● EXERCISE REQUIREMENTS
Would you print the material exactly, starting at its first line and ending at the line holding "1. Navigieren Sie von"?
-=-=-=-=-
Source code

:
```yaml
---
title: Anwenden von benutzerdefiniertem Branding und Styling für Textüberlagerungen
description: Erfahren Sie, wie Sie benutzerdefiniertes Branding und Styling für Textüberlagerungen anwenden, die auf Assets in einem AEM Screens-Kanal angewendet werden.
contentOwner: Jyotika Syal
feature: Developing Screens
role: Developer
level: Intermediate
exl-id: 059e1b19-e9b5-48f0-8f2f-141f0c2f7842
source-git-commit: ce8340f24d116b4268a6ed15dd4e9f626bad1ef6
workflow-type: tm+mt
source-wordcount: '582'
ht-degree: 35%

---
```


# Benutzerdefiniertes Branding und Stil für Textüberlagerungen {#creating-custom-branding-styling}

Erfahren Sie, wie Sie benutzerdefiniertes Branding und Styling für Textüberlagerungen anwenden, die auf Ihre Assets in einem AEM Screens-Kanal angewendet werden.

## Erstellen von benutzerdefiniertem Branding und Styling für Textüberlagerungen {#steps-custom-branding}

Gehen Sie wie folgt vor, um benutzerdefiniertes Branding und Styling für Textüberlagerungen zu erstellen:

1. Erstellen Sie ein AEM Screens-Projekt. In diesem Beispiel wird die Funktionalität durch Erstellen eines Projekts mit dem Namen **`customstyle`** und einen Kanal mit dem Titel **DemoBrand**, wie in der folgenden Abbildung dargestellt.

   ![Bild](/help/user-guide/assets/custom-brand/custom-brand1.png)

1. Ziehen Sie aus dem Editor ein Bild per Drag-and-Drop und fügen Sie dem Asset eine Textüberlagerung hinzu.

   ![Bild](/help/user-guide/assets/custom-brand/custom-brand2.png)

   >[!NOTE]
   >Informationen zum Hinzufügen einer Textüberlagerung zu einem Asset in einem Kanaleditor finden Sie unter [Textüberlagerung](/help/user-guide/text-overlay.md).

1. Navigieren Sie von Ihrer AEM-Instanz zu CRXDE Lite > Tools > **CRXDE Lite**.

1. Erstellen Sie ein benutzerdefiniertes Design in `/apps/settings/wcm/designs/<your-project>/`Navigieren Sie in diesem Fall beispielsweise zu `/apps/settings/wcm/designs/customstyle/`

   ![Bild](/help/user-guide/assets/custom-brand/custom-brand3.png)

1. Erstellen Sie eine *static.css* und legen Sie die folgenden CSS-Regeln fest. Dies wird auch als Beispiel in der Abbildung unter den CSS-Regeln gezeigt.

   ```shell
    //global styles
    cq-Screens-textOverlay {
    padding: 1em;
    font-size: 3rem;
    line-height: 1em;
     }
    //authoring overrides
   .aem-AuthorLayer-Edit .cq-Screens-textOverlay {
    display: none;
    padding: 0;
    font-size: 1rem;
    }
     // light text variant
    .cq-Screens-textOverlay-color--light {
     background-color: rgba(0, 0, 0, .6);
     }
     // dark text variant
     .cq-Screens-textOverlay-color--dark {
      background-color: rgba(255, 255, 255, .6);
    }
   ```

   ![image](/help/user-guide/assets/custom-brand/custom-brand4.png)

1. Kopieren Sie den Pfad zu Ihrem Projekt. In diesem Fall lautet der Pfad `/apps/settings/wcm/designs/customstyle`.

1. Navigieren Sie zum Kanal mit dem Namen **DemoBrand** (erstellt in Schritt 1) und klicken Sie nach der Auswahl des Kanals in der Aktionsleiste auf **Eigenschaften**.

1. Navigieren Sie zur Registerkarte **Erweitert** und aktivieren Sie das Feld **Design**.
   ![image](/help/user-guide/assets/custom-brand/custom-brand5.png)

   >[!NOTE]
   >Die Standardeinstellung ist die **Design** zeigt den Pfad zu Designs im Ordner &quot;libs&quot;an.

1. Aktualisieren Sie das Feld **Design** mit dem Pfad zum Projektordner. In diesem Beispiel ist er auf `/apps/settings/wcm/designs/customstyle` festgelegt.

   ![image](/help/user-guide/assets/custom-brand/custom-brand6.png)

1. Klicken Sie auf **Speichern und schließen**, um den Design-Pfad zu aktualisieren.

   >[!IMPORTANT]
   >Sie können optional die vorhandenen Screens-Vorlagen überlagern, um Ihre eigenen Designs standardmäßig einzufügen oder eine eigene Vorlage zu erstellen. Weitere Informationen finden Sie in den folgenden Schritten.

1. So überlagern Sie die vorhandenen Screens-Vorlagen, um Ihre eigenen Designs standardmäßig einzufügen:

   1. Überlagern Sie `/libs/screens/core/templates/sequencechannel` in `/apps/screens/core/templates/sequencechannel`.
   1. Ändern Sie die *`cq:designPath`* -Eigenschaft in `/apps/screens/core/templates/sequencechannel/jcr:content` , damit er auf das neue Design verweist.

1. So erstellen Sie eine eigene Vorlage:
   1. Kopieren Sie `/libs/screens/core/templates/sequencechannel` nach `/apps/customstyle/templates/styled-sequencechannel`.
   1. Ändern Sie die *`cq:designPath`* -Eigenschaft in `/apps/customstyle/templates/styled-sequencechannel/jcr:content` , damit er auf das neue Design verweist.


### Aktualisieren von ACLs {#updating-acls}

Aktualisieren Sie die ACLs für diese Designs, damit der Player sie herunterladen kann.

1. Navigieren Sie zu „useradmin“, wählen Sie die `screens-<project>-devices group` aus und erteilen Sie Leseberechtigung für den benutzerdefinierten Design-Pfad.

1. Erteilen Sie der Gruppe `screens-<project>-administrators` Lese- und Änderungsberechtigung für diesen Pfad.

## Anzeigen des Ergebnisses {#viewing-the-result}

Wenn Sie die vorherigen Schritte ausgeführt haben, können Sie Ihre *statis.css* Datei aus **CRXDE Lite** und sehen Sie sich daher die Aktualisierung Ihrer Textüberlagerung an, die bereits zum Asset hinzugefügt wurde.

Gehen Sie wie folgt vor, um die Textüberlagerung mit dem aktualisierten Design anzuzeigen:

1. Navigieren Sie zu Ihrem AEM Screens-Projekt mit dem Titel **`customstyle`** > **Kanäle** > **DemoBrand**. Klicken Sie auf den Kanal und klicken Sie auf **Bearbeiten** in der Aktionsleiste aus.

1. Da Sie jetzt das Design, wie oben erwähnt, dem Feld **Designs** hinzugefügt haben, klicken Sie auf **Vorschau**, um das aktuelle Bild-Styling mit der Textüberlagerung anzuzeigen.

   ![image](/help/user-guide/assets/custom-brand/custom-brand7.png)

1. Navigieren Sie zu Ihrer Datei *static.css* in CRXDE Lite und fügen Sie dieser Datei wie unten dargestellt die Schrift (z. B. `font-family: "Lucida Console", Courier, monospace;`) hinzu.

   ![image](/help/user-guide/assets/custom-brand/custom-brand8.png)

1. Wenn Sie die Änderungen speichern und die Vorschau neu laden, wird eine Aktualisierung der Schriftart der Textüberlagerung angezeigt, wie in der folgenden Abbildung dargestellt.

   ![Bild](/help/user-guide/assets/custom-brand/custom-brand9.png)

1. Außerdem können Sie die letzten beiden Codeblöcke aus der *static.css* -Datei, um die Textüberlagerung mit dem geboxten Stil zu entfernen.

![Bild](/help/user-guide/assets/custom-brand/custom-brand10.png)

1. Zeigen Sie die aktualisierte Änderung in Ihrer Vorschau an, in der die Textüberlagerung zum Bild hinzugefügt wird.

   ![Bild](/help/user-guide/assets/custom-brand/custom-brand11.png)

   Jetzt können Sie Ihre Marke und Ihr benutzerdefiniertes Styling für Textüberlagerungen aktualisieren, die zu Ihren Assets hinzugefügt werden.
-=-=-=-=-
● RESPONSE BOX
Source code

:
```yaml
---
title: Anwenden von benutzerdefiniertem Branding und Styling für Textüberlagerungen
description: Erfahren Sie, wie Sie benutzerdefiniertes Branding und Styling für Textüberlagerungen anwenden, die auf Assets in einem AEM Screens-Kanal angewendet werden.
contentOwner: Jyotika Syal
feature: Developing Screens
role: Developer
level: Intermediate
exl-id: 059e1b19-e9b5-48f0-8f2f-141f0c2f7842
source-git-commit: ce8340f24d116b4268a6ed15dd4e9f626bad1ef6
workflow-type: tm+mt
source-wordcount: '582'
ht-degree: 35%

---
```


# Benutzerdefiniertes Branding und Stil für Textüberlagerungen {#creating-custom-branding-styling}

Erfahren Sie, wie Sie benutzerdefiniertes Branding und Styling für Textüberlagerungen anwenden, die auf Ihre Assets in einem AEM Screens-Kanal angewendet werden.

## Erstellen von benutzerdefiniertem Branding und Styling für Textüberlagerungen {#steps-custom-branding}

Gehen Sie wie folgt vor, um benutzerdefiniertes Branding und Styling für Textüberlagerungen zu erstellen:

1. Erstellen Sie ein AEM Screens-Projekt. In diesem Beispiel wird die Funktionalität durch Erstellen eines Projekts mit dem Namen **`customstyle`** und einen Kanal mit dem Titel **DemoBrand**, wie in der folgenden Abbildung dargestellt.

   ![Bild](/help/user-guide/assets/custom-brand/custom-brand1.png)

1. Ziehen Sie aus dem Editor ein Bild per Drag-and-Drop und fügen Sie dem Asset eine Textüberlagerung hinzu.

   ![Bild](/help/user-guide/assets/custom-brand/custom-brand2.png)

   >[!NOTE]
   >Informationen zum Hinzufügen einer Textüberlagerung zu einem Asset in einem Kanaleditor finden Sie unter [Textüberlagerung](/help/user-guide/text-overlay.md).

1. Navigieren Sie von Ihrer AEM-Instanz zu CRXDE Lite > Tools > **CRXDE Lite**.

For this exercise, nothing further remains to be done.